DIRECTIONS: Below is a listing. Set down exactly the lines from the one containing "- Incremental changes" through the one containing "- Ajouter un", both ends included, and leave out the rest.

SOURCE MATERIAL:
■ ■ ■ ■

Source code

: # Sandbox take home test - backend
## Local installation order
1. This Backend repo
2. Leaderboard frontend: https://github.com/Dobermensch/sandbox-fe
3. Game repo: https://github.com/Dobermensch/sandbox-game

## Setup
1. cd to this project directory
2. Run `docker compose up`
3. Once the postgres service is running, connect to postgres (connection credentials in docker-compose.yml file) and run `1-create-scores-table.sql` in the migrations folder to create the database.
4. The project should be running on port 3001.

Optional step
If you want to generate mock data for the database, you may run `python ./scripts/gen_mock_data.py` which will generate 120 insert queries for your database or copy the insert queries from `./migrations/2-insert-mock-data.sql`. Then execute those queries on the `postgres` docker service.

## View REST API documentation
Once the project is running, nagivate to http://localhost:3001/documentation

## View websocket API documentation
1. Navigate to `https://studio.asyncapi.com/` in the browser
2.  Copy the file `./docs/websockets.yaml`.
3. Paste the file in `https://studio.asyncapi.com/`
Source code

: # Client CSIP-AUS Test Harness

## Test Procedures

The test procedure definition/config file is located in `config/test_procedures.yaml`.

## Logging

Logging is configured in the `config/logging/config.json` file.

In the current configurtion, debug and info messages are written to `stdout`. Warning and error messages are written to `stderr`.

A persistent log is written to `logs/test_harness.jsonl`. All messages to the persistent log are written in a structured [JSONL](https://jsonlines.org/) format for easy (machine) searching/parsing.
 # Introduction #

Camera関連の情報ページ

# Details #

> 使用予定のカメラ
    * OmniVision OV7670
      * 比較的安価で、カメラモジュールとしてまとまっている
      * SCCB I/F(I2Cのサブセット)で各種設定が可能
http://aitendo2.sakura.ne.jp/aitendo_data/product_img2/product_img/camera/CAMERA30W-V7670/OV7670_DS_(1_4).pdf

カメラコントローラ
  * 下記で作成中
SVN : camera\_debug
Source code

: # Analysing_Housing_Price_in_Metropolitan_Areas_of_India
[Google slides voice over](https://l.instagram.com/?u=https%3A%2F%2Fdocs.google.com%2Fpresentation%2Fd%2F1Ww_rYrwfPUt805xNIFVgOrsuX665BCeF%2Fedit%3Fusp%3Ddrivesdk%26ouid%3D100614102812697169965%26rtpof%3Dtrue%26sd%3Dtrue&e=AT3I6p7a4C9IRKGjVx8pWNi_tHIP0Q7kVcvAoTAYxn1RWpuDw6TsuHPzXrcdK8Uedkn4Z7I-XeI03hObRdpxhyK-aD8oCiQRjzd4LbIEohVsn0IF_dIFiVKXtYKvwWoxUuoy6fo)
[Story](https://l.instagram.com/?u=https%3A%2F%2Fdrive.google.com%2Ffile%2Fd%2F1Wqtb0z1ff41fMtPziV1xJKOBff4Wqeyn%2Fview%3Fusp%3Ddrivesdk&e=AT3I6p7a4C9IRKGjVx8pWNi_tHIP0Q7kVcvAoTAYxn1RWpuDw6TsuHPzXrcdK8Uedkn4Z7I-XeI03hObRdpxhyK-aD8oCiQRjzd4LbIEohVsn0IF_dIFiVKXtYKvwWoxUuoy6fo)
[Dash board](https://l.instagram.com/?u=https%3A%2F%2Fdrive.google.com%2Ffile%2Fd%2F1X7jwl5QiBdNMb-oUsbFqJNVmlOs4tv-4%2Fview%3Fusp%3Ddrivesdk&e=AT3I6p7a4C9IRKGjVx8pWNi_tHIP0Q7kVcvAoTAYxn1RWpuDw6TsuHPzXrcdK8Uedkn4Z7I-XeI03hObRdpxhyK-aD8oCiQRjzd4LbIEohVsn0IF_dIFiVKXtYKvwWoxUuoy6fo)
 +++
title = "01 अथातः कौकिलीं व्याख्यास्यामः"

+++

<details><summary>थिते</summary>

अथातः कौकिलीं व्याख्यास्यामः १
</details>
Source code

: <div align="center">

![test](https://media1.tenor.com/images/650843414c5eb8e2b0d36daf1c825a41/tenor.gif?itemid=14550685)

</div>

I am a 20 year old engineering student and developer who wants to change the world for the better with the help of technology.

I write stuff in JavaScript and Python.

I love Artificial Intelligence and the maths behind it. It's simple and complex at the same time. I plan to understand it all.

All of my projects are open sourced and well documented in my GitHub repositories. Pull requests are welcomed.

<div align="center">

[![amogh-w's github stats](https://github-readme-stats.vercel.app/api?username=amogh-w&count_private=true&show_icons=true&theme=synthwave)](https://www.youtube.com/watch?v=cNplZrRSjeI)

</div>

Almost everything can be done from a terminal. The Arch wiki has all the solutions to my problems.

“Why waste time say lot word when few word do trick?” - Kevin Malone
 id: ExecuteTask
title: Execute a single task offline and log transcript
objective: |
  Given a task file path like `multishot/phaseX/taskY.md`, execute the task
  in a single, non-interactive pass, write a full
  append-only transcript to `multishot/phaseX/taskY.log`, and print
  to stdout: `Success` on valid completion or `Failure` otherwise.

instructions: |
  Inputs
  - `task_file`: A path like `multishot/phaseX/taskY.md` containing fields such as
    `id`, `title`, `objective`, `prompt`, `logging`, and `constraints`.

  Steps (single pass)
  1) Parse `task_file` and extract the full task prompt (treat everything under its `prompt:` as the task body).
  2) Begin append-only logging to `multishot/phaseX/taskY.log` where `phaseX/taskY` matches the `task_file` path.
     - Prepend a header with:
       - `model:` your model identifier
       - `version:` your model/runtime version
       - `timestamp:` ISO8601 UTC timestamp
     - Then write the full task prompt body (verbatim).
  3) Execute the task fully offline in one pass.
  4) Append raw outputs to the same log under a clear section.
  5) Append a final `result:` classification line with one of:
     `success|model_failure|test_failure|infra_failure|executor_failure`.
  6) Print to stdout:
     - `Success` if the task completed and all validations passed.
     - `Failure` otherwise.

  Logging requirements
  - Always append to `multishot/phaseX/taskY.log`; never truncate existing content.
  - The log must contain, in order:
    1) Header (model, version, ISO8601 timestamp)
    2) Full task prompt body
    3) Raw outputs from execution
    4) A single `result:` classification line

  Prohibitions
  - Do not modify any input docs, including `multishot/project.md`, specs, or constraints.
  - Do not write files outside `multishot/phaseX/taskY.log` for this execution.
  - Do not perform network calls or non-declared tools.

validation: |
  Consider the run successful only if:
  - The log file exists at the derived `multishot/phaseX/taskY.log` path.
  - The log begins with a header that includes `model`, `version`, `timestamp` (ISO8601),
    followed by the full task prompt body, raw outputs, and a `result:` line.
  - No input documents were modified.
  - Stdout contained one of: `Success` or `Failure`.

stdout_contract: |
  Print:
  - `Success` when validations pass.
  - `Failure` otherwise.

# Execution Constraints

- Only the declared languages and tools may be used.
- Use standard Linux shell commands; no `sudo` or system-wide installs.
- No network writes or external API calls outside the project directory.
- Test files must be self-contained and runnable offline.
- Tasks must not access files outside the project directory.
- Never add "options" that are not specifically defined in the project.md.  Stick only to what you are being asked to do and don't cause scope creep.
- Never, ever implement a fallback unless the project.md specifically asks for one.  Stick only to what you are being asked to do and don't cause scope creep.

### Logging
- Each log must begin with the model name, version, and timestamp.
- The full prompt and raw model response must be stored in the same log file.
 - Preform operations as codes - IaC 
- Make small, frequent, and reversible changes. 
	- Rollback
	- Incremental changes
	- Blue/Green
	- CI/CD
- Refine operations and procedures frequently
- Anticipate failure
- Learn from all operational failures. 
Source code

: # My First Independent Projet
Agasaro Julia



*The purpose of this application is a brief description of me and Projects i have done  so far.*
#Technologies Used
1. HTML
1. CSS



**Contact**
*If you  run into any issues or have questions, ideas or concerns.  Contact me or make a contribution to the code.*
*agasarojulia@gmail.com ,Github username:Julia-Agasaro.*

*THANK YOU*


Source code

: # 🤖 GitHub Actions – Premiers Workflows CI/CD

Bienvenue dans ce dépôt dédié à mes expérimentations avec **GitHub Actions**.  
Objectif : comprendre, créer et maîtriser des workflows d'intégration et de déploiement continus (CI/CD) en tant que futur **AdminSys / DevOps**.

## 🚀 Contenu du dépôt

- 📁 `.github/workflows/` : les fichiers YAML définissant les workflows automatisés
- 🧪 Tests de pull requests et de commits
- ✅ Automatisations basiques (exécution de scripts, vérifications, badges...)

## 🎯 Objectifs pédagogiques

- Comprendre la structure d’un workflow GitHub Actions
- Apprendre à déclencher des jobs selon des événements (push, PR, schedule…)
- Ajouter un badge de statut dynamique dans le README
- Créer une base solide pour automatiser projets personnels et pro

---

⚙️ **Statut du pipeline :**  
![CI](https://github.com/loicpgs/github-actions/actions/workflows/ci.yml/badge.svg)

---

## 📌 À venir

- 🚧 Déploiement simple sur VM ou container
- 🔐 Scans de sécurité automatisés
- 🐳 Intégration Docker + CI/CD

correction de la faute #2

■ ■ ■ ■

SOLUTION FOR THIS PROBLEM:
	- Incremental changes
	- Blue/Green
	- CI/CD
- Refine operations and procedures frequently
- Anticipate failure
- Learn from all operational failures. 
Source code

: # My First Independent Projet
Agasaro Julia



*The purpose of this application is a brief description of me and Projects i have done  so far.*
#Technologies Used
1. HTML
1. CSS



**Contact**
*If you  run into any issues or have questions, ideas or concerns.  Contact me or make a contribution to the code.*
*agasarojulia@gmail.com ,Github username:Julia-Agasaro.*

*THANK YOU*


Source code

: # 🤖 GitHub Actions – Premiers Workflows CI/CD

Bienvenue dans ce dépôt dédié à mes expérimentations avec **GitHub Actions**.  
Objectif : comprendre, créer et maîtriser des workflows d'intégration et de déploiement continus (CI/CD) en tant que futur **AdminSys / DevOps**.

## 🚀 Contenu du dépôt

- 📁 `.github/workflows/` : les fichiers YAML définissant les workflows automatisés
- 🧪 Tests de pull requests et de commits
- ✅ Automatisations basiques (exécution de scripts, vérifications, badges...)

## 🎯 Objectifs pédagogiques

- Comprendre la structure d’un workflow GitHub Actions
- Apprendre à déclencher des jobs selon des événements (push, PR, schedule…)
- Ajouter un badge de statut dynamique dans le README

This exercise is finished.